Exactly as written, repeat all of the records below.

+===+

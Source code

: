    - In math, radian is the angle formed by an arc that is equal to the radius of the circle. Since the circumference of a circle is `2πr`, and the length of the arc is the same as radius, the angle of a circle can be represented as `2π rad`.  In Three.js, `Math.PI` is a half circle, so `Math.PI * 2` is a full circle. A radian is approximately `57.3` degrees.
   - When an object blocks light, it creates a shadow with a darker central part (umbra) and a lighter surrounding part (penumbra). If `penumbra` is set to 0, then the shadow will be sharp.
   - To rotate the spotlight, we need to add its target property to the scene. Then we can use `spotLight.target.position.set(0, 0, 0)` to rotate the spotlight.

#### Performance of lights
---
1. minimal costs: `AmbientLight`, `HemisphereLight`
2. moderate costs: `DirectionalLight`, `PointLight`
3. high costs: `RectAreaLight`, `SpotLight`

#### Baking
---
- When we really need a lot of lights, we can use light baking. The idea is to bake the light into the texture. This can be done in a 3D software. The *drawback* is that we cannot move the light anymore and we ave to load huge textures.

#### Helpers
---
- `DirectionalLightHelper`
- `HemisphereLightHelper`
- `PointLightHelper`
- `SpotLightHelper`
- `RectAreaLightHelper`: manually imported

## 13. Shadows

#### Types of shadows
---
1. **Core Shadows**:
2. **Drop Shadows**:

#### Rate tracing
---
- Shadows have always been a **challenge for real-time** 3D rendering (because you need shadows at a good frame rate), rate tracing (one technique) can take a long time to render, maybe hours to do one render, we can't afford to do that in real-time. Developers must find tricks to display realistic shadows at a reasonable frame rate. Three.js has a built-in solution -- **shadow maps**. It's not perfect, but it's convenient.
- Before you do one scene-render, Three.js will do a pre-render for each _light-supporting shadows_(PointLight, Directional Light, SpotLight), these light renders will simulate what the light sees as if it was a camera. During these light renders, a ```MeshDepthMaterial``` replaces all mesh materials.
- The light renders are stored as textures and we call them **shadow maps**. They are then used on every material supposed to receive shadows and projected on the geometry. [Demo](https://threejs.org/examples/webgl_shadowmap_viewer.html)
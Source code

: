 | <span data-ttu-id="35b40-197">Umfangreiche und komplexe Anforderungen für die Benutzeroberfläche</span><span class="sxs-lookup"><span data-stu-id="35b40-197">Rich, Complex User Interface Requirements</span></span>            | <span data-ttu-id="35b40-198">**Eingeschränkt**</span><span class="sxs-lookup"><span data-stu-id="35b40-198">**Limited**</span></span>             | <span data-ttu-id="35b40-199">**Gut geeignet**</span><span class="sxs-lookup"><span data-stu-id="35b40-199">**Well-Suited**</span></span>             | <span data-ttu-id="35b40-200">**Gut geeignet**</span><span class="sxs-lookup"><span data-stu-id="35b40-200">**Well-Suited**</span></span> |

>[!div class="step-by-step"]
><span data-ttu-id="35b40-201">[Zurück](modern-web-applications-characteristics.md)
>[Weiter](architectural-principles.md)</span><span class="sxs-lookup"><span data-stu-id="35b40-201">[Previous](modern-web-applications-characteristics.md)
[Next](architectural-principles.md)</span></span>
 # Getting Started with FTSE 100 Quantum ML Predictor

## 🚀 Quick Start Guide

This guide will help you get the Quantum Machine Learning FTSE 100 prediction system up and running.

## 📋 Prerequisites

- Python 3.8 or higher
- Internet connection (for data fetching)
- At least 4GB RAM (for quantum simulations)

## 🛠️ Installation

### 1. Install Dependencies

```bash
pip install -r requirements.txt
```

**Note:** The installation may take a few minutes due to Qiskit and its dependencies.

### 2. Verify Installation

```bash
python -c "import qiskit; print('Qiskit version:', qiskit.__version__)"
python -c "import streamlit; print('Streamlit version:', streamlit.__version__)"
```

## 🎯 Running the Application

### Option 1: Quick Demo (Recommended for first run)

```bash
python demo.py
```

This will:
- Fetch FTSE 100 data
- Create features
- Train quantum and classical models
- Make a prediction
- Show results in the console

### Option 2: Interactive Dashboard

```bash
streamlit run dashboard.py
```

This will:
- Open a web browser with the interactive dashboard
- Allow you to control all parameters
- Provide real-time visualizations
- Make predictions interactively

+===+

ANSWER FOR THIS EXERCISE —
Source code

:    - In math, radian is the angle formed by an arc that is equal to the radius of the circle. Since the circumference of a circle is `2πr`, and the length of the arc is the same as radius, the angle of a circle can be represented as `2π rad`.  In Three.js, `Math.PI` is a half circle, so `Math.PI * 2` is a full circle. A radian is approximately `57.3` degrees.
   - When an object blocks light, it creates a shadow with a darker central part (umbra) and a lighter surrounding part (penumbra). If `penumbra` is set to 0, then the shadow will be sharp.
   - To rotate the spotlight, we need to add its target property to the scene. Then we can use `spotLight.target.position.set(0, 0, 0)` to rotate the spotlight.

#### Performance of lights
---
1. minimal costs: `AmbientLight`, `HemisphereLight`
2. moderate costs: `DirectionalLight`, `PointLight`
3. high costs: `RectAreaLight`, `SpotLight`

#### Baking
---
- When we really need a lot of lights, we can use light baking. The idea is to bake the light into the texture. This can be done in a 3D software. The *drawback* is that we cannot move the light anymore and we ave to load huge textures.

#### Helpers
---
- `DirectionalLightHelper`
- `HemisphereLightHelper`
- `PointLightHelper`
- `SpotLightHelper`
- `RectAreaLightHelper`: manually imported

## 13. Shadows

#### Types of shadows
---
1. **Core Shadows**:
2. **Drop Shadows**:

#### Rate tracing
---
- Shadows have always been a **challenge for real-time** 3D rendering (because you need shadows at a good frame rate), rate tracing (one technique) can take a long time to render, maybe hours to do one render, we can't afford to do that in real-time. Developers must find tricks to display realistic shadows at a reasonable frame rate. Three.js has a built-in solution -- **shadow maps**. It's not perfect, but it's convenient.
- Before you do one scene-render, Three.js will do a pre-render for each _light-supporting shadows_(PointLight, Directional Light, SpotLight), these light renders will simulate what the light sees as if it was a camera. During these light renders, a ```MeshDepthMaterial``` replaces all mesh materials.
- The light renders are stored as textures and we call them **shadow maps**. They are then used on every material supposed to receive shadows and projected on the geometry. [Demo](https://threejs.org/examples/webgl_shadowmap_viewer.html)
Source code

: | <span data-ttu-id="35b40-197">Umfangreiche und komplexe Anforderungen für die Benutzeroberfläche</span><span class="sxs-lookup"><span data-stu-id="35b40-197">Rich, Complex User Interface Requirements</span></span>            | <span data-ttu-id="35b40-198">**Eingeschränkt**</span><span class="sxs-lookup"><span data-stu-id="35b40-198">**Limited**</span></span>             | <span data-ttu-id="35b40-199">**Gut geeignet**</span><span class="sxs-lookup"><span data-stu-id="35b40-199">**Well-Suited**</span></span>             | <span data-ttu-id="35b40-200">**Gut geeignet**</span><span class="sxs-lookup"><span data-stu-id="35b40-200">**Well-Suited**</span></span> |

>[!div class="step-by-step"]
><span data-ttu-id="35b40-201">[Zurück](modern-web-applications-characteristics.md)
>[Weiter](architectural-principles.md)</span><span class="sxs-lookup"><span data-stu-id="35b40-201">[Previous](modern-web-applications-characteristics.md)
[Next](architectural-principles.md)</span></span>
 # Getting Started with FTSE 100 Quantum ML Predictor

## 🚀 Quick Start Guide

This guide will help you get the Quantum Machine Learning FTSE 100 prediction system up and running.

## 📋 Prerequisites

- Python 3.8 or higher
- Internet connection (for data fetching)
- At least 4GB RAM (for quantum simulations)

## 🛠️ Installation

### 1. Install Dependencies

```bash
pip install -r requirements.txt
```

**Note:** The installation may take a few minutes due to Qiskit and its dependencies.

### 2. Verify Installation

```bash
python -c "import qiskit; print('Qiskit version:', qiskit.__version__)"
python -c "import streamlit; print('Streamlit version:', streamlit.__version__)"
```

## 🎯 Running the Application

### Option 1: Quick Demo (Recommended for first run)

```bash
python demo.py
```

This will:
- Fetch FTSE 100 data
- Create features
- Train quantum and classical models
- Make a prediction
- Show results in the console

### Option 2: Interactive Dashboard

```bash
streamlit run dashboard.py
```

This will:
- Open a web browser with the interactive dashboard
- Allow you to control all parameters
- Provide real-time visualizations
- Make predictions interactively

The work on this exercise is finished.